I’m benchmarking getCenters
function shown below with Python 3.10.6, Numba 0.56.0, Ubuntu 22.04.1 on x64 CPU:
import numpy as np
import numba as nb
import timeit as ti
@nb.njit(fastmath=True)
def getCenters(im, ce, w):
for i in range(ce.size-w-1):
square = [im[i], im[i+1], im[i+w], im[i+w+1]]
square.sort()
ce[i] = (square[1]+square[2])/2
w, h = 640, 480
im = np.random.rand(w*h).astype(np.float32)
ce = np.empty_like(im)
fun = f'getCenters(im, ce, w)'
t = 1000 * np.array(ti.repeat(stmt=fun, setup=fun, globals=globals(), number=1, repeat=10))
print(f'{fun}: {np.amin(t):6.3f}ms {np.median(t):6.3f}ms')

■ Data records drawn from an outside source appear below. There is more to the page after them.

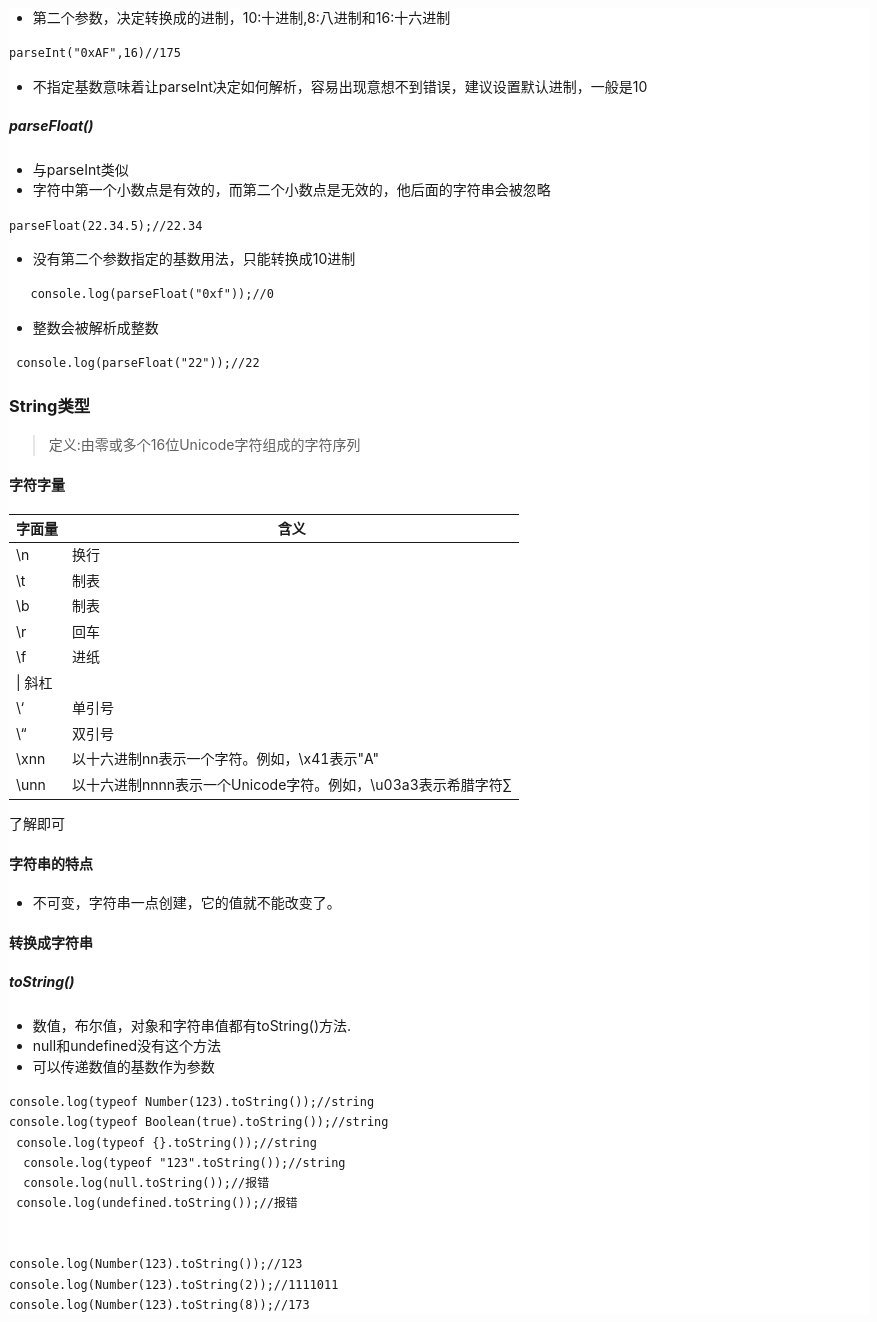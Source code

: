 - 第二个参数，决定转换成的进制，10:十进制,8:八进制和16:十六进制
```
parseInt("0xAF",16)//175
```
- 不指定基数意味着让parseInt决定如何解析，容易出现意想不到错误，建议设置默认进制，一般是10
##### parseFloat()
- 与parseInt类似
- 字符中第一个小数点是有效的，而第二个小数点是无效的，他后面的字符串会被忽略
```
parseFloat(22.34.5);//22.34
```
- 没有第二个参数指定的基数用法，只能转换成10进制
```
   console.log(parseFloat("0xf"));//0
```

- 整数会被解析成整数
```
 console.log(parseFloat("22"));//22
```
### String类型
> 定义:由零或多个16位Unicode字符组成的字符序列

#### 字符字量
| 字面量 | 含义 |
|--|--|
| \n | 换行 |
| \t | 制表 |
| \b | 制表 |
| \r | 回车|
| \f| 进纸|
| \\| 斜杠|
| \‘| 单引号|
| \“| 双引号|
| \xnn| 以十六进制nn表示一个字符。例如，\x41表示"A"|
| \unn| 以十六进制nnnn表示一个Unicode字符。例如，\u03a3表示希腊字符∑

了解即可
#### 字符串的特点
- 不可变，字符串一点创建，它的值就不能改变了。
#### 转换成字符串
##### toString()
- 数值，布尔值，对象和字符串值都有toString()方法.
- null和undefined没有这个方法
- 可以传递数值的基数作为参数
```
console.log(typeof Number(123).toString());//string
console.log(typeof Boolean(true).toString());//string
 console.log(typeof {}.toString());//string
  console.log(typeof "123".toString());//string
  console.log(null.toString());//报错
 console.log(undefined.toString());//报错


console.log(Number(123).toString());//123
console.log(Number(123).toString(2));//1111011
console.log(Number(123).toString(8));//173
```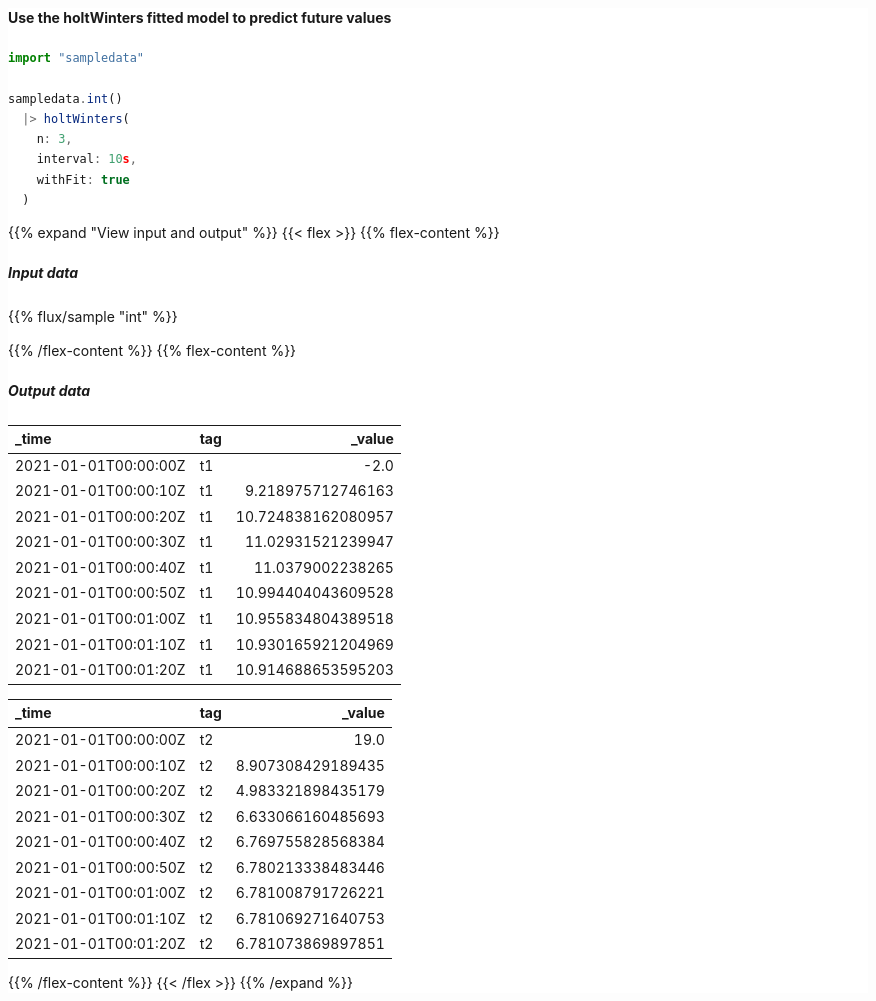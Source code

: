 #### Use the holtWinters fitted model to predict future values
```js
import "sampledata"

sampledata.int()
  |> holtWinters(
    n: 3,
    interval: 10s,
    withFit: true
  )
```

{{% expand "View input and output" %}}
{{< flex >}}
{{% flex-content %}}

##### Input data
{{% flux/sample "int" %}}

{{% /flex-content %}}
{{% flex-content %}}

##### Output data
| _time                | tag |             _value |
| :------------------- | :-- | -----------------: |
| 2021-01-01T00:00:00Z | t1  |               -2.0 |
| 2021-01-01T00:00:10Z | t1  |  9.218975712746163 |
| 2021-01-01T00:00:20Z | t1  | 10.724838162080957 |
| 2021-01-01T00:00:30Z | t1  |  11.02931521239947 |
| 2021-01-01T00:00:40Z | t1  |   11.0379002238265 |
| 2021-01-01T00:00:50Z | t1  | 10.994404043609528 |
| 2021-01-01T00:01:00Z | t1  | 10.955834804389518 |
| 2021-01-01T00:01:10Z | t1  | 10.930165921204969 |
| 2021-01-01T00:01:20Z | t1  | 10.914688653595203 |

| _time                | tag |            _value |
| :------------------- | :-- | ----------------: |
| 2021-01-01T00:00:00Z | t2  |              19.0 |
| 2021-01-01T00:00:10Z | t2  | 8.907308429189435 |
| 2021-01-01T00:00:20Z | t2  | 4.983321898435179 |
| 2021-01-01T00:00:30Z | t2  | 6.633066160485693 |
| 2021-01-01T00:00:40Z | t2  | 6.769755828568384 |
| 2021-01-01T00:00:50Z | t2  | 6.780213338483446 |
| 2021-01-01T00:01:00Z | t2  | 6.781008791726221 |
| 2021-01-01T00:01:10Z | t2  | 6.781069271640753 |
| 2021-01-01T00:01:20Z | t2  | 6.781073869897851 |

{{% /flex-content %}}
{{< /flex >}}
{{% /expand %}}
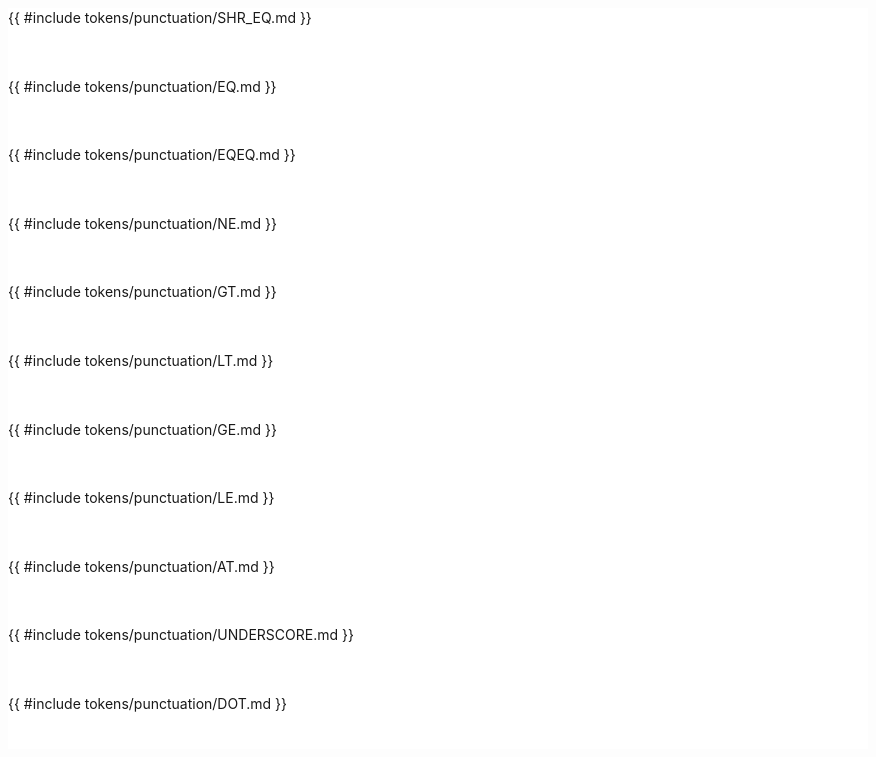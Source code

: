 {{ #include tokens/punctuation/SHR_EQ.md }}

<br>

<a name="EQ"></a>

{{ #include tokens/punctuation/EQ.md }}

<br>

<a name="EQEQ"></a>

{{ #include tokens/punctuation/EQEQ.md }}

<br>

<a name="NE"></a>

{{ #include tokens/punctuation/NE.md }}

<br>

<a name="GT"></a>

{{ #include tokens/punctuation/GT.md }}

<br>

<a name="LT"></a>

{{ #include tokens/punctuation/LT.md }}

<br>

<a name="GE"></a>

{{ #include tokens/punctuation/GE.md }}

<br>

<a name="LE"></a>

{{ #include tokens/punctuation/LE.md }}

<br>

<a name="AT"></a>

{{ #include tokens/punctuation/AT.md }}

<br>

<a name="UNDERSCORE"></a>

{{ #include tokens/punctuation/UNDERSCORE.md }}

<br>

<a name="DOT"></a>

{{ #include tokens/punctuation/DOT.md }}

<br>

<a name="DOTDOT"></a>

and getting about 151ms execution time. Equivalent C++ version shown here:
void getCenters(vector<float> &im, vector<float> &ce, int w) {
for (int i=0; i < im.size()-w-1; i++) {
array<float, 4> square = {im[i], im[i+1], im[i+w], im[i+w+1]};
sort(square.begin(), square.end());
ce[i] = (square[1]+square[2])/2;
}
}
executes in 6.33ms when compiled with gcc 11.2. Why Numba version is 24 times slower?
It seems that sort()
is a high-cost operation. Commenting it out lowers the time from 151ms to 22ms. Still far from C++ version, though.